(Beginning of Records to process)

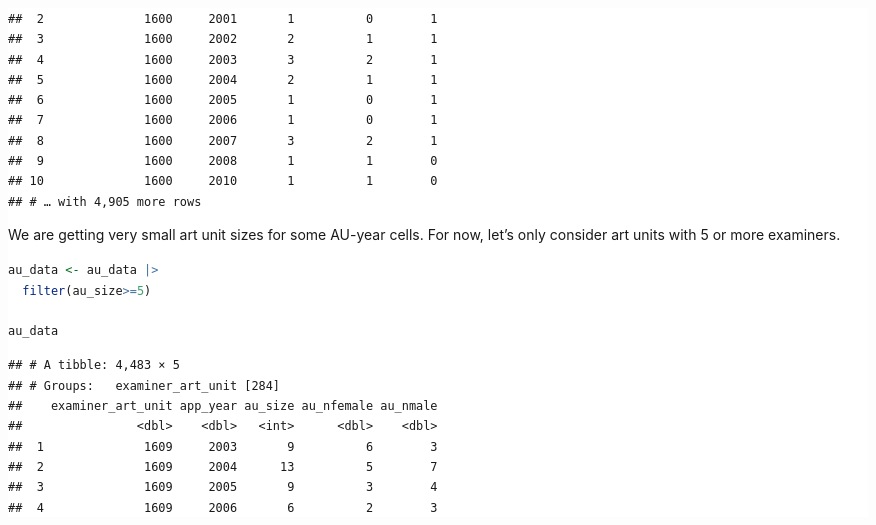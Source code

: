     ##  2              1600     2001       1          0        1
    ##  3              1600     2002       2          1        1
    ##  4              1600     2003       3          2        1
    ##  5              1600     2004       2          1        1
    ##  6              1600     2005       1          0        1
    ##  7              1600     2006       1          0        1
    ##  8              1600     2007       3          2        1
    ##  9              1600     2008       1          1        0
    ## 10              1600     2010       1          1        0
    ## # … with 4,905 more rows

We are getting very small art unit sizes for some AU-year cells. For
now, let’s only consider art units with 5 or more examiners.

``` r
au_data <- au_data |> 
  filter(au_size>=5)

au_data
```

    ## # A tibble: 4,483 × 5
    ## # Groups:   examiner_art_unit [284]
    ##    examiner_art_unit app_year au_size au_nfemale au_nmale
    ##                <dbl>    <dbl>   <int>      <dbl>    <dbl>
    ##  1              1609     2003       9          6        3
    ##  2              1609     2004      13          5        7
    ##  3              1609     2005       9          3        4
    ##  4              1609     2006       6          2        3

(End of Records to process)

* Requirement *
Only the pictures are to be left out, and all of the data must otherwise be transcribed exactly.

* Response area *
Source code

:     ##  2              1600     2001       1          0        1
    ##  3              1600     2002       2          1        1
    ##  4              1600     2003       3          2        1
    ##  5              1600     2004       2          1        1
    ##  6              1600     2005       1          0        1
    ##  7              1600     2006       1          0        1
    ##  8              1600     2007       3          2        1
    ##  9              1600     2008       1          1        0
    ## 10              1600     2010       1          1        0
    ## # … with 4,905 more rows

We are getting very small art unit sizes for some AU-year cells. For
now, let’s only consider art units with 5 or more examiners.

``` r
au_data <- au_data |> 
  filter(au_size>=5)

au_data
```

    ## # A tibble: 4,483 × 5
    ## # Groups:   examiner_art_unit [284]
    ##    examiner_art_unit app_year au_size au_nfemale au_nmale
    ##                <dbl>    <dbl>   <int>      <dbl>    <dbl>
    ##  1              1609     2003       9          6        3
    ##  2              1609     2004      13          5        7
    ##  3              1609     2005       9          3        4
    ##  4              1609     2006       6          2        3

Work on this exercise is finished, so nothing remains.